What made Kasten different to Taluka? It was genuine and warm. The class size was smaller and the coach (bless his cotton socks and his attempts at English) helped us through the workout and technique. A drop-in session can go one of two ways 1) The coach won’t pay you much attention because he will only see you once or 2) He will treat you like every other person there and invite you into the community even if it is only for one day (thankfully this one went the latter).
The workouts were challenging yet achievable and two different variations of the WOD were given to the group; Crossfit or Functional. Functional was great for beginners and xfitter’s who didn’t have the full movements yet, it was scaled but still challenging. Kasten wasn’t a huge operation and you could tell that that they had a great little community.

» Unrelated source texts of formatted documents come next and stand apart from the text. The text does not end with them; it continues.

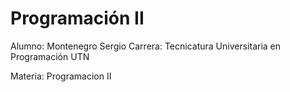 # Programación II

Alumno: Montenegro Sergio
Carrera: Tecnicatura Universitaria en Programación
UTN

Materia: Programacion II
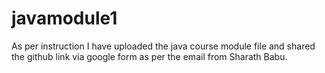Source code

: # javamodule1
As per instruction I have uploaded the java course module file and shared the github link via google form as per the email from Sharath Babu.
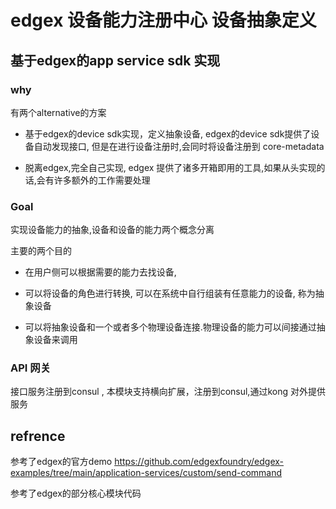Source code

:# edgex 设备能力注册中心 设备抽象定义 # 

## 基于edgex的app service sdk 实现 ## 

### why ###

有两个alternative的方案

- 基于edgex的device sdk实现，定义抽象设备, edgex的device sdk提供了设备自动发现接口, 但是在进行设备注册时,会同时将设备注册到 core-metadata

- 脱离edgex,完全自己实现, edgex 提供了诸多开箱即用的工具,如果从头实现的话,会有许多额外的工作需要处理

### Goal ###

实现设备能力的抽象,设备和设备的能力两个概念分离

主要的两个目的

- 在用户侧可以根据需要的能力去找设备,

- 可以将设备的角色进行转换, 可以在系统中自行组装有任意能力的设备, 称为抽象设备
  
- 可以将抽象设备和一个或者多个物理设备连接.物理设备的能力可以间接通过抽象设备来调用 

### API 网关 ###

接口服务注册到consul , 本模块支持横向扩展，注册到consul,通过kong 对外提供服务


## refrence ##

参考了edgex的官方demo
https://github.com/edgexfoundry/edgex-examples/tree/main/application-services/custom/send-command

参考了edgex的部分核心模块代码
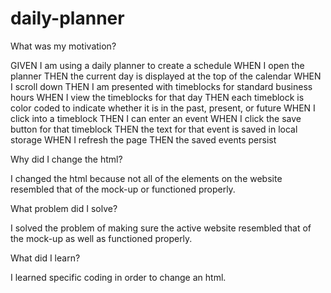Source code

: # daily-planner
What was my motivation?

GIVEN I am using a daily planner to create a schedule
WHEN I open the planner
THEN the current day is displayed at the top of the calendar
WHEN I scroll down
THEN I am presented with timeblocks for standard business hours
WHEN I view the timeblocks for that day
THEN each timeblock is color coded to indicate whether it is in the past, present, or future
WHEN I click into a timeblock
THEN I can enter an event
WHEN I click the save button for that timeblock
THEN the text for that event is saved in local storage
WHEN I refresh the page
THEN the saved events persist

Why did I change the html?

I changed the html because not all of the elements on the website resembled that of the mock-up or functioned properly. 

What problem did I solve? 

I solved the problem of making sure the active website resembled that of the mock-up as well as functioned properly. 

What did I learn?

I learned specific coding in order to change an html. 
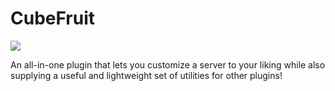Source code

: # CubeFruit
[![](https://jitpack.io/v/ButterDebugger/CubeFruit.svg)](https://jitpack.io/#ButterDebugger/CubeFruit)

An all-in-one plugin that lets you customize a server to your liking while also supplying a useful and lightweight set of utilities for other plugins!
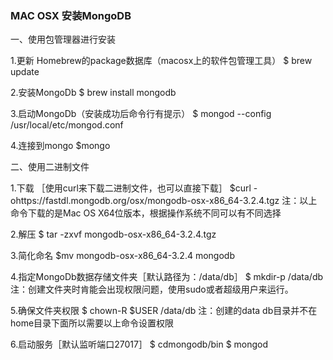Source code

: ### MAC OSX 安装MongoDB

[参考]:(https://jockchou.gitbooks.io/getting-started-with-mongodb/content/book/import.html)

一、使用包管理器进行安装

1.更新 Homebrew的package数据库（macosx上的软件包管理工具）
$ brew update

2.安装MongoDb
$ brew install mongodb

3.启动MongoDb（安装成功后命令行有提示）
$ mongod --config /usr/local/etc/mongod.conf

4.连接到mongo
$mongo

二、使用二进制文件

1.下载 ［使用curl来下载二进制文件，也可以直接下载］
$curl -ohttps://fastdl.mongodb.org/osx/mongodb-osx-x86_64-3.2.4.tgz
注：以上命令下载的是Mac OS X64位版本，根据操作系统不同可以有不同选择

2.解压
$ tar -zxvf mongodb-osx-x86_64-3.2.4.tgz

3.简化命名
$mv mongodb-osx-x86_64-3.2.4 mongodb

4.指定MongoDb数据存储文件夹［默认路径为：/data/db］
$ mkdir-p /data/db
注：创建文件夹时肯能会出现权限问题，使用sudo或者超级用户来运行。

5.确保文件夹权限
$ chown-R $USER /data/db
注：创建的data db目录并不在home目录下面所以需要以上命令设置权限

6.启动服务［默认监听端口27017］
$ cdmongodb/bin
$ mongod
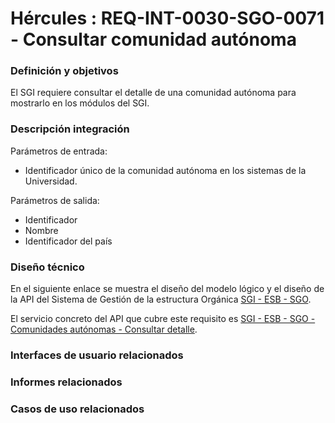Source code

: # Hércules : REQ\-INT\-0030\-SGO\-0071 \- Consultar comunidad autónoma













### Definición y objetivos

El SGI requiere consultar el detalle de una comunidad autónoma para mostrarlo en los módulos del SGI.

### Descripción integración

Parámetros de entrada: 

* Identificador único de la comunidad autónoma en los sistemas de la Universidad.

Parámetros de salida:

* Identificador
* Nombre
* Identificador del país

### Diseño técnico

En el siguiente enlace se muestra el diseño del modelo lógico y el diseño de la API del Sistema de Gestión de la estructura Orgánica [SGI \- ESB \- SGO](https://confluence.um.es/confluence/display/HERCULES/SGI+-+ESB+-+SGO "https://confluence.um.es/confluence/display/HERCULES/SGI+-+ESB+-+SGO").

El servicio concreto del API que cubre este requisito es [SGI \- ESB \- SGO \- Comunidades autónomas \- Consultar detalle](/hercules/sgi-sistema-de-gestion-de-investigacion/diseno/componentes/sgi-esb/sgi-esb-sgo/sgi-esb-sgo-comunidades-autonomas-consultar-detalle.md "/hercules/sgi-sistema-de-gestion-de-investigacion/diseno/componentes/sgi-esb/sgi-esb-sgo/sgi-esb-sgo-comunidades-autonomas-consultar-detalle.md").

  








### Interfaces de usuario relacionados







### Informes relacionados







### Casos de uso relacionados









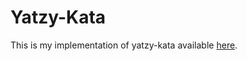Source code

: # Yatzy-Kata

This is my implementation of yatzy-kata available [here](https://github.com/emilybache/Yatzy-Refactoring-Kata).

Any gym that incorporates using the outside surroundings as part of the workout ticks my boxes. By the end of both sessions I was gassed, had everything I needed even some double under practice (and trust me, I need it).
My only gripe (and it isn’t even that big of a deal however affected my strength component of the workout) was that the rig could only be fitted with 2 sets of J-cups to make 2 racks. When both sessions were heavy back squats it meant that if someone had snagged these two spots I was left to clean the bar and then overhead it to get to my back squat. The second session I was unlucky enough to have to do this and while I love cleaning the bar, I don’t like when its the hardest part of squatting.
It was easy to train a few times in a city that I was in for a week, I felt settled and had somewhat of a routine (well as much as you can when you’re living out of a backpack and random hostels). The challenge would be moving on to wine country (aka God’s country or the locals call it Mendoza) especially after a 15 hour bus ride. The temptation of wine, good food and long days would definitely put my motivation to the test.